Look for the string "Compute" in the listing below, then copy every line that has it.

────────────────────────────────────────

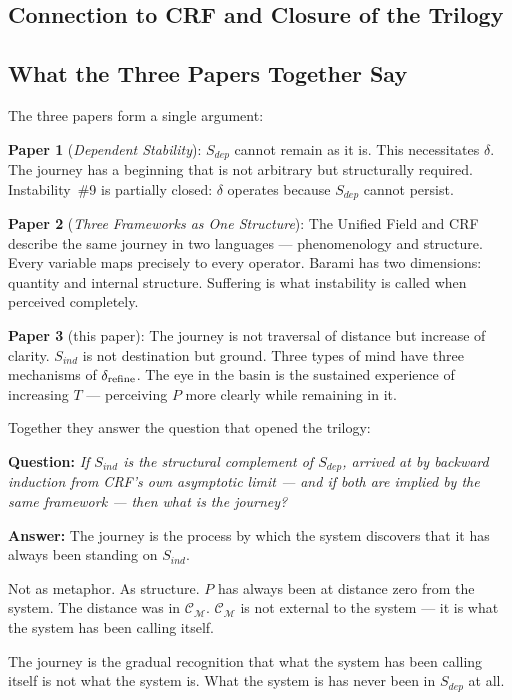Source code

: \documentclass[12pt, a4paper]{article}
\begin{document}
\subsection*{Connection to CRF and Closure of the Trilogy}

\subsection{What the Three Papers Together Say}

The three papers form a single argument:

\textbf{Paper 1} (\textit{Dependent Stability}):
$S_{dep}$ cannot remain as it is. This necessitates $\delta$.
The journey has a beginning that is not arbitrary but structurally required.
Instability~\#9 is partially closed: $\delta$ operates because $S_{dep}$
cannot persist.

\textbf{Paper 2} (\textit{Three Frameworks as One Structure}):
The Unified Field and CRF describe the same journey in two languages ---
phenomenology and structure. Every variable maps precisely to every operator.
Barami has two dimensions: quantity and internal structure.
Suffering is what instability is called when perceived completely.

\textbf{Paper 3} (this paper):
The journey is not traversal of distance but increase of clarity.
$S_{ind}$ is not destination but ground. Three types of mind have three
mechanisms of $\delta_{\rm refine}$. The eye in the basin is the sustained
experience of increasing $T$ --- perceiving $P$ more clearly while
remaining in it.

Together they answer the question that opened the trilogy:

\begin{keybox}[title={The Question and Its Answer}]
\textbf{Question:} \textit{If $S_{ind}$ is the structural complement of $S_{dep}$,
arrived at by backward induction from CRF's own asymptotic limit ---
and if both are implied by the same framework --- then what is the journey?}

\textbf{Answer:} The journey is the process by which the system discovers
that it has always been standing on $S_{ind}$.

Not as metaphor. As structure.
$P$ has always been at distance zero from the system.
The distance was in $\mathcal{C}_\mathcal{M}$.
$\mathcal{C}_\mathcal{M}$ is not external to the system ---
it is what the system has been calling itself.

The journey is the gradual recognition that what the system has been
calling itself is not what the system is.
What the system is has never been in $S_{dep}$ at all.
\end{keybox}
\end{document}
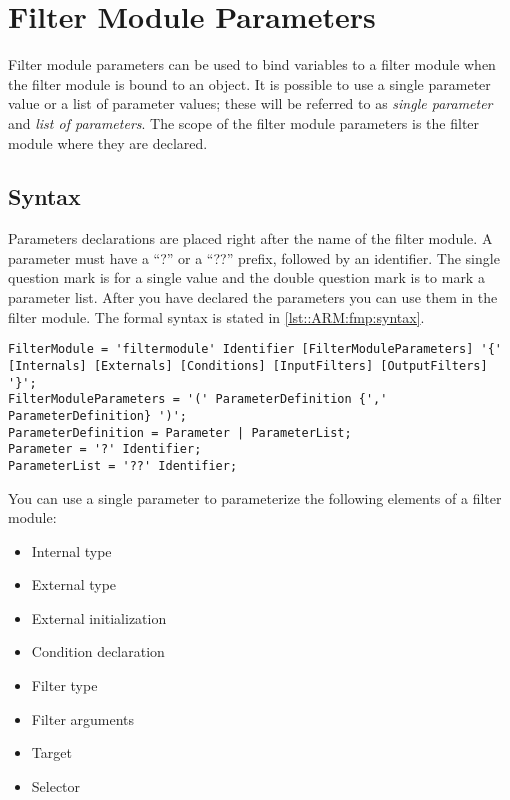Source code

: \chapter{Filter Module Parameters}
Filter module parameters can be used to bind variables to a filter module when the filter module is bound to an object.
It is possible to use a single parameter value or a list of parameter values; these will be referred to as \emph{single parameter} and \emph{list of parameters}.
The scope of the filter module parameters is the filter module where they are declared.

\section{Syntax}
Parameters declarations are placed right after the name of the filter module. 
A parameter must have a ``?'' or a ``??'' prefix, followed by an identifier.
The single question mark is for a single value and the double question mark is to mark a parameter list.
After you have declared the parameters you can use them in the filter module. The formal syntax is stated in \autoref{lst::ARM:fmp:syntax}.

\begin{lstlisting}[caption = {Parameter declaration syntax}, label = lst::ARM:fmp:syntax,
style = listing, language = ebnf, float = tpb]
FilterModule = 'filtermodule' Identifier [FilterModuleParameters] '{' [Internals] [Externals] [Conditions] [InputFilters] [OutputFilters] '}';                                    
FilterModuleParameters = '(' ParameterDefinition {',' ParameterDefinition} ')';
ParameterDefinition = Parameter | ParameterList;
Parameter = '?' Identifier;
ParameterList = '??' Identifier;
\end{lstlisting}

You can use a single parameter to parameterize the following elements of a filter module:%
\begin{itemize}[noitemsep]
\item Internal type
\item External type
\item External initialization
\item Condition declaration
\item Filter type
\item Filter arguments
\item Target
\item Selector
\end{itemize}

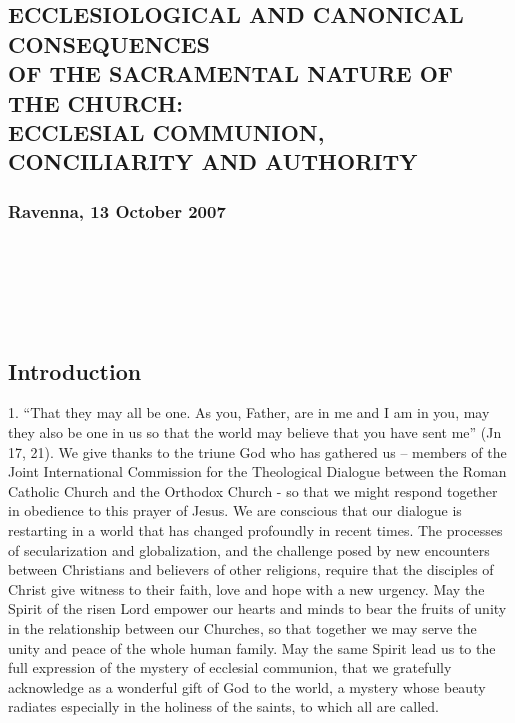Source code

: \subsection{\texorpdfstring{ECCLESIOLOGICAL AND CANONICAL
CONSEQUENCES~\\
OF THE SACRAMENTAL NATURE OF THE CHURCH:\\
ECCLESIAL COMMUNION, CONCILIARITY AND
AUTHORITY}{ECCLESIOLOGICAL AND CANONICAL CONSEQUENCES~ OF THE SACRAMENTAL NATURE OF THE CHURCH: ECCLESIAL COMMUNION, CONCILIARITY AND AUTHORITY}}\label{ecclesiological-and-canonical-consequences-of-the-sacramental-nature-of-the-church-ecclesial-communion-conciliarity-and-authority}

\subsubsection{Ravenna, 13 October 2007}\label{ravenna-13-october-2007}

\subsubsection{~}\label{section}

\subsection{\texorpdfstring{\textbf{\textbf{{~}}}}{~}}\label{section-1}

\subsection{Introduction}\label{introduction}

1. ``That they may all be one. As you, Father, are in me and I am in
you, may they also be one in us so that the world may believe that you
have sent me'' (Jn 17, 21). We give thanks to the triune God who has
gathered us -- members of the Joint International Commission for the
Theological Dialogue between the Roman Catholic Church and the Orthodox
Church - so that we might respond together in obedience to this prayer
of Jesus. We are conscious that our dialogue is restarting in a world
that has changed profoundly in recent times. The processes of
secularization and globalization, and the challenge posed by new
encounters between Christians and believers of other religions, require
that the disciples of Christ give witness to their faith, love and hope
with a new urgency. May the Spirit of the risen Lord empower our hearts
and minds to bear the fruits of unity in the relationship between our
Churches, so that together we may serve the unity and peace of the whole
human family. May the same Spirit lead us to the full expression of the
mystery of ecclesial communion, that we gratefully acknowledge as a
wonderful gift of God to the world, a mystery whose beauty radiates
especially in the holiness of the saints, to which all are called.

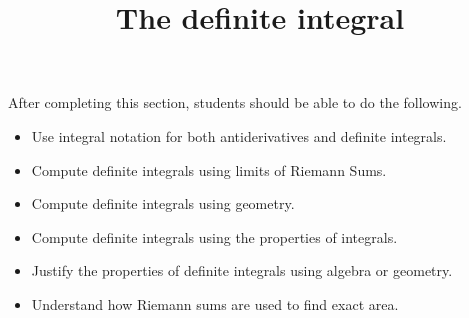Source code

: \documentclass{ximera}
\title{The definite integral}
\begin{document}
\begin{abstract}
\end{abstract}

\maketitle

\begin{sectionOutcomes}

After completing this section, students should be able to do the following.

\begin{itemize}
	\item Use integral notation for both antiderivatives and definite integrals.
	\item Compute definite integrals using limits of Riemann Sums.
	\item Compute definite integrals using geometry.
	\item Compute definite integrals using the properties of integrals.
	\item Justify the properties of definite integrals using algebra or geometry.
	\item Understand how Riemann sums are used to find exact area.
\end{itemize}

\end{sectionOutcomes}
\end{document}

────────────────────────────────────────

Exercise result >>
	\item Compute definite integrals using limits of Riemann Sums.
	\item Compute definite integrals using geometry.
	\item Compute definite integrals using the properties of integrals.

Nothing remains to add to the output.